QUAYOLA

Quayola (b. 1982, Italy) is a visual artist working across video, sculpture, installation, and performance. He uses software, algorithms, and robotics to deconstruct and reimagine art historical subjects, ranging from Renaissance painting and Baroque sculpture to architectural façades and natural landscapes. Rather than reproducing traditional forms, Quayola interrogates them through machine-led processes, revealing abstract structures, symmetries, and rhythms that emerge from digital reinterpretation. His long-running series such as Strata, Iconographies, Pleasant Places, and Sculpture Factory challenge viewers to consider the changing role of craftsmanship, beauty, and authorship in an era increasingly shaped by automation and artificial intelligence.

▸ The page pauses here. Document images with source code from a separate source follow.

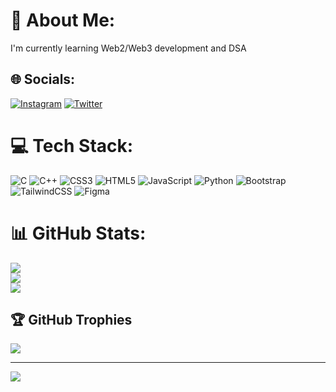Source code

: # 💫 About Me:
I'm currently learning Web2/Web3 development and DSA<br>


## 🌐 Socials:
[![Instagram](https://img.shields.io/badge/Instagram-%23E4405F.svg?logo=Instagram&logoColor=white)](https://instagram.com/muneeb_i._khan) [![Twitter](https://img.shields.io/badge/Twitter-%231DA1F2.svg?logo=Twitter&logoColor=white)](https://twitter.com/MuneebIllahi) 

# 💻 Tech Stack:
![C](https://img.shields.io/badge/c-%2300599C.svg?style=for-the-badge&logo=c&logoColor=white) ![C++](https://img.shields.io/badge/c++-%2300599C.svg?style=for-the-badge&logo=c%2B%2B&logoColor=white) ![CSS3](https://img.shields.io/badge/css3-%231572B6.svg?style=for-the-badge&logo=css3&logoColor=white) ![HTML5](https://img.shields.io/badge/html5-%23E34F26.svg?style=for-the-badge&logo=html5&logoColor=white) ![JavaScript](https://img.shields.io/badge/javascript-%23323330.svg?style=for-the-badge&logo=javascript&logoColor=%23F7DF1E) ![Python](https://img.shields.io/badge/python-3670A0?style=for-the-badge&logo=python&logoColor=ffdd54) ![Bootstrap](https://img.shields.io/badge/bootstrap-%23563D7C.svg?style=for-the-badge&logo=bootstrap&logoColor=white) ![TailwindCSS](https://img.shields.io/badge/tailwindcss-%2338B2AC.svg?style=for-the-badge&logo=tailwind-css&logoColor=white) 	![Figma](https://img.shields.io/badge/figma-%23F24E1E.svg?style=for-the-badge&logo=figma&logoColor=white)
# 📊 GitHub Stats:
![](https://github-readme-stats.vercel.app/api?username=muneeb-i-khan&theme=radical&hide_border=false&include_all_commits=false&count_private=false)<br/>
![](https://github-readme-streak-stats.herokuapp.com/?user=muneeb-i-khan&theme=radical&hide_border=false)<br/>
![](https://github-readme-stats.vercel.app/api/top-langs/?username=muneeb-i-khan&theme=radical&hide_border=false&include_all_commits=false&count_private=false&layout=compact)

## 🏆 GitHub Trophies
![](https://github-profile-trophy.vercel.app/?username=muneeb-i-khan&theme=radical&no-frame=false&no-bg=true&margin-w=4)

---
[![](https://visitcount.itsvg.in/api?id=muneeb-i-khan&icon=0&color=0)](https://visitcount.itsvg.in)
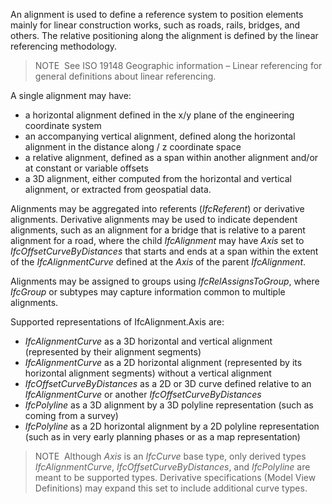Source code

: ﻿An alignment is used to define a reference system to position elements mainly for linear construction works, such as roads, rails, bridges, and others. The relative positioning along the alignment is defined by the linear referencing methodology.

> NOTE&nbsp; See ISO 19148 Geographic information &ndash; Linear referencing for general definitions about linear referencing.

A single alignment may have:

* a horizontal alignment defined in the x/y plane of the engineering coordinate system
* an accompanying vertical alignment, defined along the horizontal alignment in the distance along / z coordinate space
* a relative alignment, defined as a span within another alignment and/or at constant or variable offsets
* a 3D alignment, either computed from the horizontal and vertical alignment, or extracted from geospatial data.

Alignments may be aggregated into referents (_IfcReferent_) or derivative alignments. Derivative alignments may be used to indicate dependent alignments, such as an alignment for a bridge that is relative to a parent alignment for a road, where the child _IfcAlignment_ may have _Axis_ set to _IfcOffsetCurveByDistances_ that starts and ends at a span within the extent of the _IfcAlignmentCurve_ defined at the _Axis_ of the parent _IfcAlignment_.

Alignments may be assigned to groups using _IfcRelAssignsToGroup_, where _IfcGroup_ or subtypes may capture information common to multiple alignments.

Supported representations of <span class="self-ref">IfcAlignment</span>.Axis are:

* _IfcAlignmentCurve_ as a 3D horizontal and vertical alignment (represented by their alignment segments)
* _IfcAlignmentCurve_ as a 2D horizontal alignment (represented by its horizontal alignment segments) without a vertical alignment
* _IfcOffsetCurveByDistances_ as a 2D or 3D curve defined relative to an _IfcAlignmentCurve_ or another _IfcOffsetCurveByDistances_
* _IfcPolyline_ as a 3D alignment by a 3D polyline representation (such as coming from a survey)
* _IfcPolyline_ as a 2D horizontal alignment by a 2D polyline representation (such as in very early planning phases or as a map representation)

> NOTE&nbsp; Although _Axis_ is an _IfcCurve_ base type, only derived types _IfcAlignmentCurve_, _IfcOffsetCurveByDistances_, and _IfcPolyline_ are meant to be supported types. Derivative specifications (Model View Definitions) may expand this set to include additional curve types.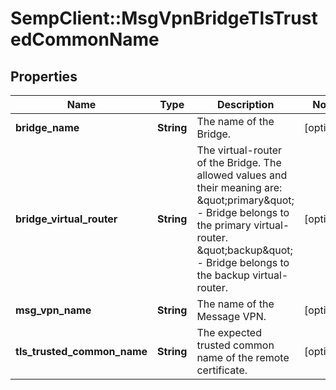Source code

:# SempClient::MsgVpnBridgeTlsTrustedCommonName

## Properties
Name | Type | Description | Notes
------------ | ------------- | ------------- | -------------
**bridge_name** | **String** | The name of the Bridge. | [optional] 
**bridge_virtual_router** | **String** | The virtual-router of the Bridge. The allowed values and their meaning are:      \&quot;primary\&quot; - Bridge belongs to the primary virtual-router.     \&quot;backup\&quot; - Bridge belongs to the backup virtual-router.  | [optional] 
**msg_vpn_name** | **String** | The name of the Message VPN. | [optional] 
**tls_trusted_common_name** | **String** | The expected trusted common name of the remote certificate. | [optional] 


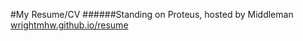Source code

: #My Resume/CV
######Standing on Proteus, hosted by Middleman
[wrightmhw.github.io/resume](http://wrightmhw.github.io/resume)
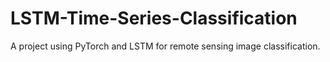 # LSTM-Time-Series-Classification
A project using PyTorch and LSTM for remote sensing image classification.
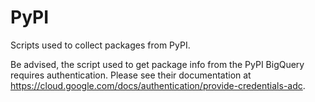# PyPI
Scripts used to collect packages from PyPI.


Be advised, the script used to get package info from the PyPI BigQuery requires authentication. Please see their documentation at https://cloud.google.com/docs/authentication/provide-credentials-adc.

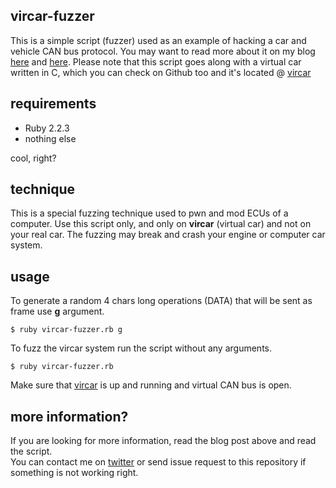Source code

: ## vircar-fuzzer
This is a simple script (fuzzer) used as an example of hacking a car and vehicle CAN bus protocol. You may want to read more about it on my blog [here](http://dn5.ljuska.org/napadi-na-auto-sistem-1.html) and [here](http://dn5.ljuska.org/cyber-attacks-on-vehicles-2.html). Please note that this script goes along with a virtual car written in C, which you can check on Github too and it's located @ [vircar](https://github.com/dn5/vircar)

## requirements

* Ruby 2.2.3
* nothing else

cool, right?

## technique
This is a special fuzzing technique used to pwn and mod ECUs of a computer. Use this script only, and only on **vircar** (virtual car) and not on your real car. The fuzzing may break and crash your engine or computer car system.

## usage
To generate a random 4 chars long operations (DATA) that will be sent as frame use **g** argument.

	$ ruby vircar-fuzzer.rb g

To fuzz the vircar system run the script without any arguments.

	$ ruby vircar-fuzzer.rb

Make sure that [vircar](https://github.com/dn5/vircar) is up and running and virtual CAN bus is open.

## more information?
If you are looking for more information, read the blog post above and read the script.  
You can contact me on [twitter](https://twitter.com/dn5__) or send issue request to this repository if something is not working right.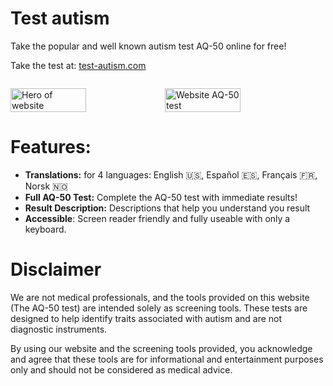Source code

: # Test autism
Take the popular and well known autism test AQ-50 online for free!

Take the test at: [test-autism.com](https://test-autism.com/)

![]()![]()

<div style="width:100%; display:flex; alignt-items:center;">
  <img src="https://github.com/FarouqJalabi/test-autism/assets/139611840/c2496dc8-55fe-46e1-9c66-bb14520b9b0d" width="49%" alt="Hero of website" />
  <img src="https://github.com/FarouqJalabi/test-autism/assets/139611840/23614b39-7248-4532-87e1-140c1ccf03a1" width="49%" alt="Website AQ-50 test" /> 
</div>

# Features:
- **Translations:** for 4 languages: English 🇺🇸, Español 🇪🇸, Français 🇫🇷, Norsk 🇳🇴
- **Full AQ-50 Test:** Complete the AQ-50 test with immediate results!
- **Result Description:** Descriptions that help you understand you result 
- **Accessible**: Screen reader friendly and fully useable with only a keyboard.

# Disclaimer
We are not medical professionals, and the tools provided on this website (The AQ-50 test) are intended solely as screening tools. These tests are designed to help identify traits associated with autism and are not diagnostic instruments.

By using our website and the screening tools provided, you acknowledge and agree that these tools are for informational and entertainment purposes only and should not be considered as medical advice.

While rooted in contemporary technology, Quayola’s work maintains a strong dialogue with the history of Western art and continues to be exhibited at major art and media institutions globally.

Selected exhibitions

Centre Pompidou, Paris; V&A, London; Park Avenue Armory, New York; Ars Electronica, Linz; National Art Center, Tokyo; SeMA, Seoul; How Art Museum, Shanghai; UCCA Lab, Beijing; Museo Nacional de Bellas Artes, Buenos Aires; British Film Institute, London; Villa Panza, Varese; Espacio Fundación Telefónica, Madrid; National Gallery, London; BOZAR Centre for Fine Arts, Brussels; Musée des Beaux-Arts, Nancy; Queensland Art Gallery / GOMA, Brisbane; Museum of Contemporary Art, Montreal; Museum of Old and New Art (MONA), Hobart; Palais de Tokyo, Paris; MAK – Museum of Applied Arts, Vienna.

Selected collections

Centre Pompidou, Paris; V&A, London; British Council Collection, London; Borusan Contemporary, Istanbul; Fundación Telefónica, Madrid; How Art Museum, Shanghai.